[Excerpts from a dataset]
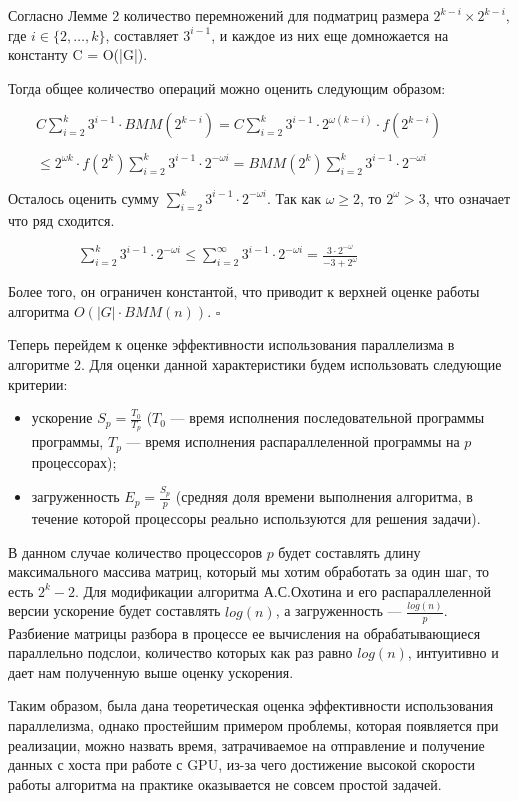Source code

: \documentclass[14pt]{matmex-diploma}
\begin{document}
Согласно Лемме 2 количество перемножений для подматриц размера $2^{k - i} \times 2^{k - i}$, где $i \in \{2, \ldots, k\}$, составляет $3^{i - 1}$, и каждое из них еще домножается на константу C = O(|G|).

Тогда общее количество операций можно оценить следующим образом: 

$\quad \quad C \sum\limits_{i=2}^k 3^{i - 1}\cdot BMM(2^{k - i}) = C \sum\limits_{i=2}^k 3^{i - 1}\cdot 2^{\omega (k - i)}  \cdot f(2^{k - i})$ 

$\quad \quad \leq 2^{\omega k}  \cdot f(2^{k}) \sum\limits_{i=2}^k 3^{i - 1}\cdot 2^{-\omega i} = BMM(2^k) \sum\limits_{i=2}^k 3^{i - 1}\cdot 2^{-\omega i}$

Осталось оценить сумму $\sum\limits_{i=2}^k 3^{i - 1}\cdot 2^{-\omega i}$. Так как $\omega \geq 2$, то $2^{\omega} > 3$, что означает что ряд сходится. 

$\quad \quad \quad \quad \quad \sum\limits_{i=2}^k 3^{i - 1}\cdot 2^{-\omega i} \leq \sum\limits_{i=2}^{\infty} 3^{i - 1}\cdot 2^{-\omega i} = \frac{3 \cdot 2^{-\omega}} {-3 + 2^{\omega}} $

Более того, он ограничен константой, что приводит к верхней оценке работы алгоритма $O(|G|\cdot BMM(n))$. $\square$

Теперь перейдем к оценке эффективности использования параллелизма в алгоритме 2. Для оценки данной характеристики будем использовать следующие критерии:
\begin{itemize}
\item ускорение $S_p = \frac{T_0}{T_p}$ ($T_0$ --- время исполнения последовательной программы программы, $T_p$ --- время исполнения распараллеленной программы на $p$ процессорах);
\item загруженность $E_p = \frac{S_p}{p}$ (средняя доля времени выполнения алгоритма, в течение которой процессоры реально используются для решения задачи).
\end{itemize}

В данном случае количество процессоров $p$ будет составлять длину максимального массива матриц, который мы хотим обработать за один шаг, то есть $2^{k} - 2$. Для модификации алгоритма А.С.Охотина и его распараллеленной версии ускорение будет составлять $log(n)$, а загруженность --- $\frac{log(n)}{p}$. Разбиение матрицы разбора в процессе ее вычисления на обрабатывающиеся параллельно подслои, количество которых как раз равно $log(n)$, интуитивно и дает нам полученную выше оценку ускорения.

Таким образом, была дана теоретическая оценка эффективности использования параллелизма, однако простейшим примером проблемы, которая появляется при реализации, можно назвать время, затрачиваемое на отправление и получение данных с хоста при работе с GPU, из-за чего достижение высокой скорости работы алгоритма на практике оказывается не совсем простой задачей.
\end{document}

**PROBLEM REQUIREMENTS**. Only the records are wanted, copied exactly, with the pictures dropped.

**WRITTEN RESPONSE**.
Source code

: \documentclass[14pt]{matmex-diploma}
\begin{document}
Согласно Лемме 2 количество перемножений для подматриц размера $2^{k - i} \times 2^{k - i}$, где $i \in \{2, \ldots, k\}$, составляет $3^{i - 1}$, и каждое из них еще домножается на константу C = O(|G|).

Тогда общее количество операций можно оценить следующим образом: 

$\quad \quad C \sum\limits_{i=2}^k 3^{i - 1}\cdot BMM(2^{k - i}) = C \sum\limits_{i=2}^k 3^{i - 1}\cdot 2^{\omega (k - i)}  \cdot f(2^{k - i})$ 

$\quad \quad \leq 2^{\omega k}  \cdot f(2^{k}) \sum\limits_{i=2}^k 3^{i - 1}\cdot 2^{-\omega i} = BMM(2^k) \sum\limits_{i=2}^k 3^{i - 1}\cdot 2^{-\omega i}$

Осталось оценить сумму $\sum\limits_{i=2}^k 3^{i - 1}\cdot 2^{-\omega i}$. Так как $\omega \geq 2$, то $2^{\omega} > 3$, что означает что ряд сходится. 

$\quad \quad \quad \quad \quad \sum\limits_{i=2}^k 3^{i - 1}\cdot 2^{-\omega i} \leq \sum\limits_{i=2}^{\infty} 3^{i - 1}\cdot 2^{-\omega i} = \frac{3 \cdot 2^{-\omega}} {-3 + 2^{\omega}} $

Более того, он ограничен константой, что приводит к верхней оценке работы алгоритма $O(|G|\cdot BMM(n))$. $\square$

Теперь перейдем к оценке эффективности использования параллелизма в алгоритме 2. Для оценки данной характеристики будем использовать следующие критерии:
\begin{itemize}
\item ускорение $S_p = \frac{T_0}{T_p}$ ($T_0$ --- время исполнения последовательной программы программы, $T_p$ --- время исполнения распараллеленной программы на $p$ процессорах);
\item загруженность $E_p = \frac{S_p}{p}$ (средняя доля времени выполнения алгоритма, в течение которой процессоры реально используются для решения задачи).
\end{itemize}

В данном случае количество процессоров $p$ будет составлять длину максимального массива матриц, который мы хотим обработать за один шаг, то есть $2^{k} - 2$. Для модификации алгоритма А.С.Охотина и его распараллеленной версии ускорение будет составлять $log(n)$, а загруженность --- $\frac{log(n)}{p}$. Разбиение матрицы разбора в процессе ее вычисления на обрабатывающиеся параллельно подслои, количество которых как раз равно $log(n)$, интуитивно и дает нам полученную выше оценку ускорения.

Таким образом, была дана теоретическая оценка эффективности использования параллелизма, однако простейшим примером проблемы, которая появляется при реализации, можно назвать время, затрачиваемое на отправление и получение данных с хоста при работе с GPU, из-за чего достижение высокой скорости работы алгоритма на практике оказывается не совсем простой задачей.
\end{document}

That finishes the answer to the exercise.